# [WORK INSTRUCTIONS]
Find each line in the records below that contains the word "website", and copy it out.

····················

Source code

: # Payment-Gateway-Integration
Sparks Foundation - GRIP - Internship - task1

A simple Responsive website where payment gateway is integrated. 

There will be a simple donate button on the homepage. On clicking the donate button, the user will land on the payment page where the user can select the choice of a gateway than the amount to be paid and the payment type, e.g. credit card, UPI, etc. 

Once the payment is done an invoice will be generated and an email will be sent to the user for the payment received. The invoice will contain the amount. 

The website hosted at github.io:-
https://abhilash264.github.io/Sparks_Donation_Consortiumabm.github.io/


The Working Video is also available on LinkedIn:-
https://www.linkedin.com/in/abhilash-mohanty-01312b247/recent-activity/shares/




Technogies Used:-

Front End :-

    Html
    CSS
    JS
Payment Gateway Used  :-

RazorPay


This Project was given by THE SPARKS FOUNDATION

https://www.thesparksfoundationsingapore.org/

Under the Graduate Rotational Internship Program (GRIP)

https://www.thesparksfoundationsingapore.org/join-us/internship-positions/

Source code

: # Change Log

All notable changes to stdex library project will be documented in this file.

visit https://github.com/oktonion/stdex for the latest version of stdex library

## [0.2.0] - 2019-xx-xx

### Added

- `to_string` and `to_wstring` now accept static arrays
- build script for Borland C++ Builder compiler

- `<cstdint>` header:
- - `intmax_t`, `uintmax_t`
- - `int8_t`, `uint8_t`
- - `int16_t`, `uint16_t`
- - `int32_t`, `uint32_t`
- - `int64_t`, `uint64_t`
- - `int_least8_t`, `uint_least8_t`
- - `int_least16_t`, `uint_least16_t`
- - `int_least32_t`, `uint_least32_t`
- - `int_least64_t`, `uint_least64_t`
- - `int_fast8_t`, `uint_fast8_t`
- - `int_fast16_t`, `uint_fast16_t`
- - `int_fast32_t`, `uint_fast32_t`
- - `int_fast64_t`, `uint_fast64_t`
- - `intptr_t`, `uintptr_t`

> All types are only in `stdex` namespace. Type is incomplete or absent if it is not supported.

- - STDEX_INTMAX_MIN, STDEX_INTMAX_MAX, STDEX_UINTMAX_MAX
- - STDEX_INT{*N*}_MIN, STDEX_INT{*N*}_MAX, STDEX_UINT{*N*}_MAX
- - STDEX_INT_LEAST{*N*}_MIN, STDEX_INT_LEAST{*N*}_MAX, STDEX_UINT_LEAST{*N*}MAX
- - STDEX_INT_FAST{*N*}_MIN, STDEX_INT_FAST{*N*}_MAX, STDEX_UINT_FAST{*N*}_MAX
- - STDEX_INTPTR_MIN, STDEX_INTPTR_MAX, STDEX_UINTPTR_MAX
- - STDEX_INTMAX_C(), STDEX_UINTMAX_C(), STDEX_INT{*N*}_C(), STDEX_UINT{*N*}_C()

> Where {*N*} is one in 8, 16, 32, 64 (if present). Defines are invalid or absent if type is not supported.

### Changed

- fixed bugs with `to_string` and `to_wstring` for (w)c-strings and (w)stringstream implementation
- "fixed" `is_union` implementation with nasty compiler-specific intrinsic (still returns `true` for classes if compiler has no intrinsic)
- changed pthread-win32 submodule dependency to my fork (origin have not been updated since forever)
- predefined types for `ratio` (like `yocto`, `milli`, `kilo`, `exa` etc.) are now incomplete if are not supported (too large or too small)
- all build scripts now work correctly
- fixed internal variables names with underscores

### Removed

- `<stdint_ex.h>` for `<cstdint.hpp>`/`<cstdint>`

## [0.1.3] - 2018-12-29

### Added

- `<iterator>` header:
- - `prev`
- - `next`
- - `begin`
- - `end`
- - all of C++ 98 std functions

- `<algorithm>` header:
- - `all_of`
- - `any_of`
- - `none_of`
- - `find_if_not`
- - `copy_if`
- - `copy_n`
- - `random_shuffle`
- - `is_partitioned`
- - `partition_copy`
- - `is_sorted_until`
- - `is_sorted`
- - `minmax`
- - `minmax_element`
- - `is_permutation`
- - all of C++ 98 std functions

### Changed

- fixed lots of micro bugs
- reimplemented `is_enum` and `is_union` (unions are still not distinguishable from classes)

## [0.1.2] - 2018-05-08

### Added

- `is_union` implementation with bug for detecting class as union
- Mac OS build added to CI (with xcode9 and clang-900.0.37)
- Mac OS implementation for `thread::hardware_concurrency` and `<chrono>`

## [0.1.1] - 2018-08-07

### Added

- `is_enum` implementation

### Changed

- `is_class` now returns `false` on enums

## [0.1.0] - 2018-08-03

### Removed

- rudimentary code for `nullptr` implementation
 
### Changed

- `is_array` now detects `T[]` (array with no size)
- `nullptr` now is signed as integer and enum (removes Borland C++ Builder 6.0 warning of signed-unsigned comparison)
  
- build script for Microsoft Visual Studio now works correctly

····················

# [EXERCISE OUTPUT]
A simple Responsive website where payment gateway is integrated. 
The website hosted at github.io:-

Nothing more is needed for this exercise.